Leicester city have averaged a measly 36% of ball possession so far and yet they sit 2nd in the league standings, ahead of teams like Manchester United and Arsenal who hog possession and seek to suffocate their opponents via death by football. They have scored eleven goals; a figure which equals Manchester City’s efforts and almost doubles The Red Devils’ tally. With their significant deficit in average possession, what exactly are Leicester City doing sandwiched between the two eminent clubs of the last five years?
Squawka suggest that up to this point, Leicester City have been involved in 48 defensive actions and they win an average of 49% of the duels they take part in. While I am not a statistics freak or a number cruncher at heart, the raw data tells us that they work extremely hard on the defensive side of their game. This in turn creates a launch pad for their wily front three of Riyad Mahrez, Shinji Okazaki and Jamie Vardy to wreak havoc, something which they have done with aplomb. Leicester’s attacking trio are quite possible the most hard-working front three in world football and defend from the front excellently. While they do not press as aggressively as Bayern Munich or Pep’s Catalan troops from a few years back, they employ a rather conservative attacking and middle third press, but in their defensive third it is rather fiery and the opposition is never allowed to settle on the ball. They disrupt many a club’s passing rhythm, meaning teams rarely actually reach The Foxes’ rather moderately talented rearguard. Ranieri has figured out exceptionally quickly how to accentuate the strengths of his modest team; namely by exploiting his forwards’ speed on the counter attack and their willingness to defend from the front, repelling attacks right from the doormat.

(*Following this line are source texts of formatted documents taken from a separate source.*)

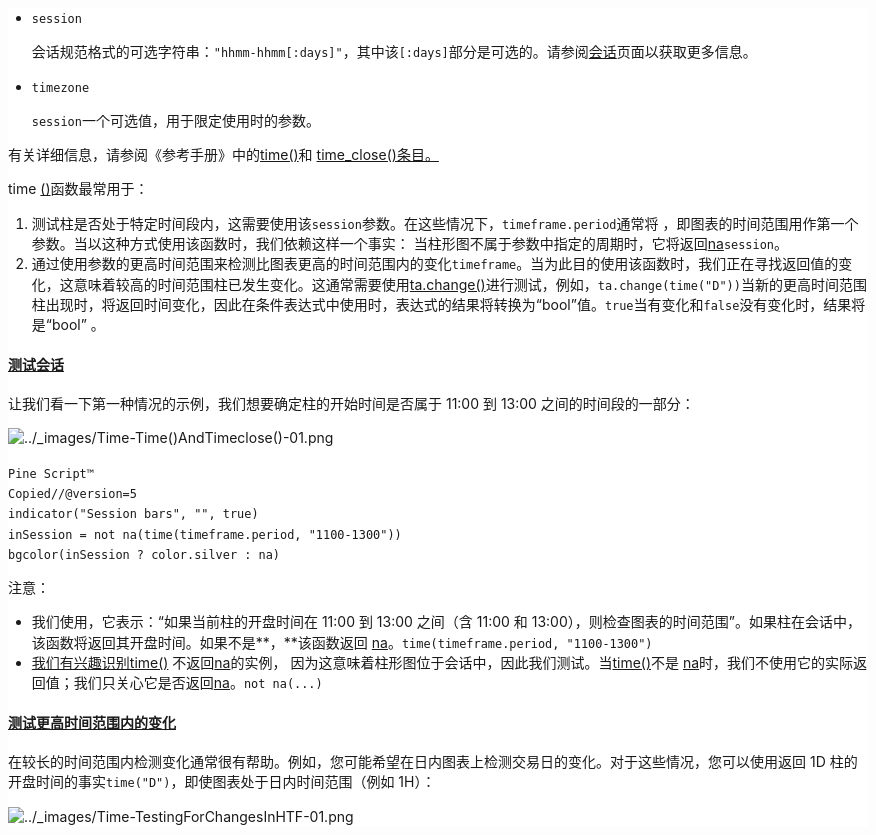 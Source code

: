- `session`

  会话规范格式的可选字符串：`"hhmm-hhmm[:days]"`，其中该`[:days]`部分是可选的。请参阅[会话](https://www.tradingview.com/pine-script-docs/en/v5/concepts/Sessions.html#pagesessions)页面以获取更多信息。

- `timezone`

  `session`一个可选值，用于限定使用时的参数。

有关详细信息，请参阅《参考手册》中的[time()](https://www.tradingview.com/pine-script-reference/v5/#fun_time)和 [time_close()条目。](https://www.tradingview.com/pine-script-reference/v5/#fun_time_close)

time [()](https://www.tradingview.com/pine-script-reference/v5/#fun_time)函数最常用于：

1. 测试柱是否处于特定时间段内，这需要使用该`session`参数。在这些情况下，`timeframe.period`通常将 ，即图表的时间范围用作第一个参数。当以这种方式使用该函数时，我们依赖这样一个事实： 当柱形图不属于参数中指定的周期时，它将返回[na](https://www.tradingview.com/pine-script-reference/v5/#var_na)`session`。
2. 通过使用参数的更高时间范围来检测比图表更高的时间范围内的变化`timeframe`。当为此目的使用该函数时，我们正在寻找返回值的变化，这意味着较高的时间范围柱已发生变化。这通常需要使用[ta.change()](https://www.tradingview.com/pine-script-reference/v5/#fun_ta{dot}change)进行测试，例如，`ta.change(time("D"))`当新的更高时间范围柱出现时，将返回时间变化，因此在条件表达式中使用时，表达式的结果将转换为“bool”值。`true`当有变化和`false`没有变化时，结果将是“bool” 。

#### [测试会话](https://www.tradingview.com/pine-script-docs/en/v5/concepts/Time.html#id16)

让我们看一下第一种情况的示例，我们想要确定柱的开始时间是否属于 11:00 到 13:00 之间的时间段的一部分：

![../_images/Time-Time()AndTimeclose()-01.png](https://www.tradingview.com/pine-script-docs/en/v5/_images/Time-Time()AndTimeclose()-01.png)

```
Pine Script™
Copied//@version=5
indicator("Session bars", "", true)
inSession = not na(time(timeframe.period, "1100-1300"))
bgcolor(inSession ? color.silver : na)
```

注意：

- 我们使用，它表示：“如果当前柱的开盘时间在 11:00 到 13:00 之间（含 11:00 和 13:00），则检查图表的时间范围”。如果柱在会话中，该函数将返回其开盘时间。如果不是**，**该函数返回 [na](https://www.tradingview.com/pine-script-reference/v5/#var_na)。`time(timeframe.period, "1100-1300")`
- [我们有兴趣识别time()](https://www.tradingview.com/pine-script-reference/v5/#fun_time) 不返回[na](https://www.tradingview.com/pine-script-reference/v5/#var_na)的实例， 因为这意味着柱形图位于会话中，因此我们测试。当[time()](https://www.tradingview.com/pine-script-reference/v5/#fun_time)不是 [na](https://www.tradingview.com/pine-script-reference/v5/#var_na)时，我们不使用它的实际返回值；我们只关心它是否返回[na](https://www.tradingview.com/pine-script-reference/v5/#var_na)。`not na(...)`



#### [测试更高时间范围内的变化](https://www.tradingview.com/pine-script-docs/en/v5/concepts/Time.html#id17)

在较长的时间范围内检测变化通常很有帮助。例如，您可能希望在日内图表上检测交易日的变化。对于这些情况，您可以使用返回 1D 柱的开盘时间的事实`time("D")`，即使图表处于日内时间范围（例如 1H）：

![../_images/Time-TestingForChangesInHTF-01.png](https://www.tradingview.com/pine-script-docs/en/v5/_images/Time-TestingForChangesInHTF-01.png)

There are four categories of players at Leicester City. Firstly, they have Premier League veterans like Robert Huth, Danny Simpson and Marc Albrighton on their books – solid but unspectacular. The second category are the extremely wise purchases like Riyad Mahrez and N’golo Kante who will surely fetch an eye-watering amount at some point down the road but are still extremely capable of doing a job currently. Additionally, they have experienced foreign stars with solid careers behind them but were not needed at their top tier clubs any more, notably the excellent midfield general Gokhan Inler and Christian Fuchs who will surely take the club up a peg or two. The last category is the core squad that earned them promotion, including the likes of captain Wes Morgan, Jamie Vardy and Kasper Schmeichel. Claudio Ranieri has managed to get them functioning like a well-oiled machine and the sum of the parts are certainly greater than the whole. Leicester City’s men all play for each other, recognize each other’s strengths and cover them effectively.
It is a fact that the position Leicester City occupy currently is not a fluke as; since a certain point last season to the current standings, they have collected the most number of points in the league. Nigel Pearson set them up properly in the second half of the last campaign and since that point, they have been like a machine chugging along at a relentless rate, picking up points against all comers. The general feeling is that just like Southampton, they will drop off in the end and lose momentum. While they are certain to go through a tough period, what Leicester City have demonstrated so far is that there many different ways to win football matches and they are doing it admirably. Watching them break forward with such speed and purpose is a beautiful on the eye and in my view, their possession statistics are surely not be a true reflection on just how fascinating the KP Stadium outfit have become.